[Entries taken from a collection]
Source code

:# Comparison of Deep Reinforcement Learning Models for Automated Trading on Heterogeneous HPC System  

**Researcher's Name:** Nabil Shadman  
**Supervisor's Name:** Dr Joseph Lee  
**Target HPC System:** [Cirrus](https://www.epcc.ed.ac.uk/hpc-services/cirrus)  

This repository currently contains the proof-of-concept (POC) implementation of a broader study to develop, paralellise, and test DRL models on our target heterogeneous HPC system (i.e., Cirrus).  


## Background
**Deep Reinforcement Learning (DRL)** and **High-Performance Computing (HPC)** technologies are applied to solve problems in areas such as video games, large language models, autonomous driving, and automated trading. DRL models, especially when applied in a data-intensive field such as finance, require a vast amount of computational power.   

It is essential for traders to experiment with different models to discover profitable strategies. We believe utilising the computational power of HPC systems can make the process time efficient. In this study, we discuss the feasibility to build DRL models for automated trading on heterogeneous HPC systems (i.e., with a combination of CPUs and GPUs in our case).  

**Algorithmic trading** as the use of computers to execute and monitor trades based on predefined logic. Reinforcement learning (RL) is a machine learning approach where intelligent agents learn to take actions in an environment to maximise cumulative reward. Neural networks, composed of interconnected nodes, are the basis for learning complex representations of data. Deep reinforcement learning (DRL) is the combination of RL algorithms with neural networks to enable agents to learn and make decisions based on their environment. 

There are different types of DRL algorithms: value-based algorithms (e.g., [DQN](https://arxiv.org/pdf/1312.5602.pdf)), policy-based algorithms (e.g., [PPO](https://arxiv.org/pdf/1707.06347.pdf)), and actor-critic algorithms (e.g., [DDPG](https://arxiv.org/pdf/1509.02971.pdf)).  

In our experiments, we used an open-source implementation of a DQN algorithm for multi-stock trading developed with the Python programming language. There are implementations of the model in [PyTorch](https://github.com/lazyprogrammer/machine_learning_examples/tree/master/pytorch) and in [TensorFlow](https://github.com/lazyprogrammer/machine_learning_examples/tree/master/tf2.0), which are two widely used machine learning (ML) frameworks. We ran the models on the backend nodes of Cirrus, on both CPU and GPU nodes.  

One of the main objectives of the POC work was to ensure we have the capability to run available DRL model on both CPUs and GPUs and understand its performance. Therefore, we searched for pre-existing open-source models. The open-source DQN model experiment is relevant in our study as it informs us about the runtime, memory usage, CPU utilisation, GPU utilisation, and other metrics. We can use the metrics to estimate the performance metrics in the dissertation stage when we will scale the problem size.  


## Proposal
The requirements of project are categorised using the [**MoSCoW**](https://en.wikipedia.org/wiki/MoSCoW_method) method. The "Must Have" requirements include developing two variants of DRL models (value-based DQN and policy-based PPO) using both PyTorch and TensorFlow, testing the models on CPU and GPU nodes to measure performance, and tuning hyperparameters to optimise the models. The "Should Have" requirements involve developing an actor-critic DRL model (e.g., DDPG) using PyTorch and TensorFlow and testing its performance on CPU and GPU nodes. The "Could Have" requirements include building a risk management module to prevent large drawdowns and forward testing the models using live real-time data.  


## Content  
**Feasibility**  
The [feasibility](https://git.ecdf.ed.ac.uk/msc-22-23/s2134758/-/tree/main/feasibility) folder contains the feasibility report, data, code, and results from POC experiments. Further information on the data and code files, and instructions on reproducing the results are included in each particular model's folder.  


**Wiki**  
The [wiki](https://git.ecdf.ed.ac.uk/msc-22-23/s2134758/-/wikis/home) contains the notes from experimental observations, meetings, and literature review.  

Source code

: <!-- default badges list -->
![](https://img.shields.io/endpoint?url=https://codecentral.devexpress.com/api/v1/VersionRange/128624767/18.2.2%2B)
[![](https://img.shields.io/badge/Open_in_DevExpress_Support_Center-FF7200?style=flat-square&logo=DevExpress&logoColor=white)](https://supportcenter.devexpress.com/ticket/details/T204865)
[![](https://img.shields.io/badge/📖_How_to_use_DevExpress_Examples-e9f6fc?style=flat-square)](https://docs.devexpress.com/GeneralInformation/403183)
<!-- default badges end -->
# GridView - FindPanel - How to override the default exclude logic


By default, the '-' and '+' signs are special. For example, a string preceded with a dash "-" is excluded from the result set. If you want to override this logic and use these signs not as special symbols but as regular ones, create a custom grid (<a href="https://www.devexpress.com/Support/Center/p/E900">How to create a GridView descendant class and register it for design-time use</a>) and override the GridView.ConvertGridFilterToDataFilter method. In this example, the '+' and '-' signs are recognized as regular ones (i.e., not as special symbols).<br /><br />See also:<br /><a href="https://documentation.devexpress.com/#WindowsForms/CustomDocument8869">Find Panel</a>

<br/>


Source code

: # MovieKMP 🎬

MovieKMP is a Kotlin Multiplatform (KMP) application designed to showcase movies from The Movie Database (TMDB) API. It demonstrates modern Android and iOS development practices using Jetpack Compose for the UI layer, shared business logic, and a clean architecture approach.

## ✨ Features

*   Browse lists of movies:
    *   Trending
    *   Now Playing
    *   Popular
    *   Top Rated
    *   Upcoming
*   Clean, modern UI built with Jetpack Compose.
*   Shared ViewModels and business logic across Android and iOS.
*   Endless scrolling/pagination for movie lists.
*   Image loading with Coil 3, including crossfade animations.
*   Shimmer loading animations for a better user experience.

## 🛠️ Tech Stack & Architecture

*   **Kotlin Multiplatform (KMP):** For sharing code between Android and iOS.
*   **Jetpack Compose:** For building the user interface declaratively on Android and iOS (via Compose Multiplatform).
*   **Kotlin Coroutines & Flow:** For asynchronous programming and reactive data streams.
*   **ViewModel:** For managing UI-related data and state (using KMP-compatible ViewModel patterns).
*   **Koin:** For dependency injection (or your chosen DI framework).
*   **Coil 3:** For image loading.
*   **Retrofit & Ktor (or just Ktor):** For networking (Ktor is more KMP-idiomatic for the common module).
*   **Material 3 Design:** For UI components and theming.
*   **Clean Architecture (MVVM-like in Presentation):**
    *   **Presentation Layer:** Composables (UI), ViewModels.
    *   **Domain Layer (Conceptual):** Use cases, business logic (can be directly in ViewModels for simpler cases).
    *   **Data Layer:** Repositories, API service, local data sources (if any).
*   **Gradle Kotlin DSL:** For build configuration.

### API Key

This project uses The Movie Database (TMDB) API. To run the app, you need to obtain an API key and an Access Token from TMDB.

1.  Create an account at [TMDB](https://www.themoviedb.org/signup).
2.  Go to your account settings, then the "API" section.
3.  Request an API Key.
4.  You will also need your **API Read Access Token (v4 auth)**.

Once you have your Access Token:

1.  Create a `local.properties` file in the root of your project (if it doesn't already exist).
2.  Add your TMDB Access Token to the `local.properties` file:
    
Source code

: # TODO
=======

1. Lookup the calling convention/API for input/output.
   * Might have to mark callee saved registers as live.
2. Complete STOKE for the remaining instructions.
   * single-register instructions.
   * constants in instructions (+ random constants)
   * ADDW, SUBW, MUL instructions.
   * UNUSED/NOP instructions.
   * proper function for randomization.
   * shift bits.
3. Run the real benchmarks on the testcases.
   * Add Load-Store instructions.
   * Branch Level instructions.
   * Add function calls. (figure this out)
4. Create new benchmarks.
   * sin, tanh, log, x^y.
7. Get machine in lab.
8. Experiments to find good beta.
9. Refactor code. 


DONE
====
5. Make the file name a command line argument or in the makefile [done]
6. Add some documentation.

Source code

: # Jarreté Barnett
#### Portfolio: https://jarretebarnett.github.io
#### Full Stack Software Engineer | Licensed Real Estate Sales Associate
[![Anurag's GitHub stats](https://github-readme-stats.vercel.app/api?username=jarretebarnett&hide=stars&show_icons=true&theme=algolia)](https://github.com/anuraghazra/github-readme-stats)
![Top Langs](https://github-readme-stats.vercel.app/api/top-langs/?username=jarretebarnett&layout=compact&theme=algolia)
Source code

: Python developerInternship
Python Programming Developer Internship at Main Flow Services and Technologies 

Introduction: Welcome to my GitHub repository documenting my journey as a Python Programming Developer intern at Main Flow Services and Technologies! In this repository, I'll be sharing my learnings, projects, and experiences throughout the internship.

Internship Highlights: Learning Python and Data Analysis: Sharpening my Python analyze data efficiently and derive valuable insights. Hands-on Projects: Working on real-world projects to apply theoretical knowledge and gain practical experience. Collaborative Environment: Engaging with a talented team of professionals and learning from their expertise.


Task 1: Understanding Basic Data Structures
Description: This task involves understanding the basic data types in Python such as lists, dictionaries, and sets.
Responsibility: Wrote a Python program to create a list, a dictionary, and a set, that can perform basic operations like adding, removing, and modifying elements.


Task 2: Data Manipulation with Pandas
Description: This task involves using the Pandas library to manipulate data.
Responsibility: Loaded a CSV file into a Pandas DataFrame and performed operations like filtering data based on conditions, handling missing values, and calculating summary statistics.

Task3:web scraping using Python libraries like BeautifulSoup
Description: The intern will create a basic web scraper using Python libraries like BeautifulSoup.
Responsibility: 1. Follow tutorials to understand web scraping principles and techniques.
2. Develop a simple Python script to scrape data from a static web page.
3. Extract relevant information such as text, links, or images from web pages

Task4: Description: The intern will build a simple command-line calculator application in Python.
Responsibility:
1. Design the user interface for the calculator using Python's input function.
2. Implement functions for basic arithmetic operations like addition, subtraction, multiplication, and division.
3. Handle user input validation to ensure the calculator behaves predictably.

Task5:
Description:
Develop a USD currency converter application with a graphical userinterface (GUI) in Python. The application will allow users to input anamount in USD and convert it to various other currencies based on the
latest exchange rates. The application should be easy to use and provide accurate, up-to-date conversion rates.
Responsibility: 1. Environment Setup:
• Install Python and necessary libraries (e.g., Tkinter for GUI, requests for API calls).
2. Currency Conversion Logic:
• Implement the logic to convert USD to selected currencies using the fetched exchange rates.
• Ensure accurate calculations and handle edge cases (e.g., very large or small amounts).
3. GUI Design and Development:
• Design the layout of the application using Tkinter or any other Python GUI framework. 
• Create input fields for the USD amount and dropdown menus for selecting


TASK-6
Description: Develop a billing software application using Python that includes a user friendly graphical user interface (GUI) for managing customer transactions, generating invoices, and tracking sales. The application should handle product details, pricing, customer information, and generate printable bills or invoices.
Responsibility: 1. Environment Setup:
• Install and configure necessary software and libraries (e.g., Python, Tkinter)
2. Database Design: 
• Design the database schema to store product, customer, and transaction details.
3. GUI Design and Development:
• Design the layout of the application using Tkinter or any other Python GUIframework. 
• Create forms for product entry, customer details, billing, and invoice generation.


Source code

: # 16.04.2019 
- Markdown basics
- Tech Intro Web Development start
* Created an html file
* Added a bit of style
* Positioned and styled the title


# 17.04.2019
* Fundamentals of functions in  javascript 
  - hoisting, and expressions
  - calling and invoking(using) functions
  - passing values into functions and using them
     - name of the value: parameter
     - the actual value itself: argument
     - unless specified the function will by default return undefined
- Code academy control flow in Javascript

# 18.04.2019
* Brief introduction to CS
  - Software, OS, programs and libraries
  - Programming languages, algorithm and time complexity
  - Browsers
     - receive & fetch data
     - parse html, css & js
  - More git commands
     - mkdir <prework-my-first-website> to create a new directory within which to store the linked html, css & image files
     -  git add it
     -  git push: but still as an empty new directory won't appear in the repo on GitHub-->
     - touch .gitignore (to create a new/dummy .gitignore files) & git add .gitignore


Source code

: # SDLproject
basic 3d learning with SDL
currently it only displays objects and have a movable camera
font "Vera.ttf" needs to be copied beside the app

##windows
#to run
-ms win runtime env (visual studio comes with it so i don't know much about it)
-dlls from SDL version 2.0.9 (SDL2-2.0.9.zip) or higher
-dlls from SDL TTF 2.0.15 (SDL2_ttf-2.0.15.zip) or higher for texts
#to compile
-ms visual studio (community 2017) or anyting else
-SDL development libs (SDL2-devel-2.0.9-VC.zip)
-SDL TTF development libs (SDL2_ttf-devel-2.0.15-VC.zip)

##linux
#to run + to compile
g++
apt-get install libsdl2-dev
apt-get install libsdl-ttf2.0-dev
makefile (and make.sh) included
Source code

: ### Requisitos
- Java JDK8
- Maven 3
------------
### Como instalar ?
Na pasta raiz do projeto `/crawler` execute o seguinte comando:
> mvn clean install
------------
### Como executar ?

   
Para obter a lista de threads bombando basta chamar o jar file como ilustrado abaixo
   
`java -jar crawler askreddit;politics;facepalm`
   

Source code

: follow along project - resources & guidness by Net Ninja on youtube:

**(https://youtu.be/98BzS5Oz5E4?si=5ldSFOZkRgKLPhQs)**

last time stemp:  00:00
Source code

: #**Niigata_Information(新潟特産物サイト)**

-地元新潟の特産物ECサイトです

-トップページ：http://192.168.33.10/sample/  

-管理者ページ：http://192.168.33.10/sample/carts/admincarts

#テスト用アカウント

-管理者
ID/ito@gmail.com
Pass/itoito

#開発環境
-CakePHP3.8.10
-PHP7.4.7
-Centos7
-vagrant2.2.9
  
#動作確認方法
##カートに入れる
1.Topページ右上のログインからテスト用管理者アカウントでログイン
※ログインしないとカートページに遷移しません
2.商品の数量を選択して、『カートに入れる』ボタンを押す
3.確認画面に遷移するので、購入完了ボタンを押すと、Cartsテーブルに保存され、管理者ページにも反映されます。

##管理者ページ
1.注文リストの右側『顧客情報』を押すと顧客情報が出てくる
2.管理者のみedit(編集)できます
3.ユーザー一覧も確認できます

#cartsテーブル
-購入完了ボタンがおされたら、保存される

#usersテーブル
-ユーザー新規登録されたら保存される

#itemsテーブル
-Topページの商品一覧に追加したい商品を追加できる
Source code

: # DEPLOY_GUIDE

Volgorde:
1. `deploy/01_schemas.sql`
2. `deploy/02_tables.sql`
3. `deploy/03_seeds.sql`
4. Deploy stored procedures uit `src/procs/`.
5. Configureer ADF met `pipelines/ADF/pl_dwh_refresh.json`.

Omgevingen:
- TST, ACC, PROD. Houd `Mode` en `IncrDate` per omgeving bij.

# WORK TO COMPLETE:
Using the data above, count the lines where "crawler" appears. Reply with the number only.

# OUTPUT FOR THIS EXERCISE:
2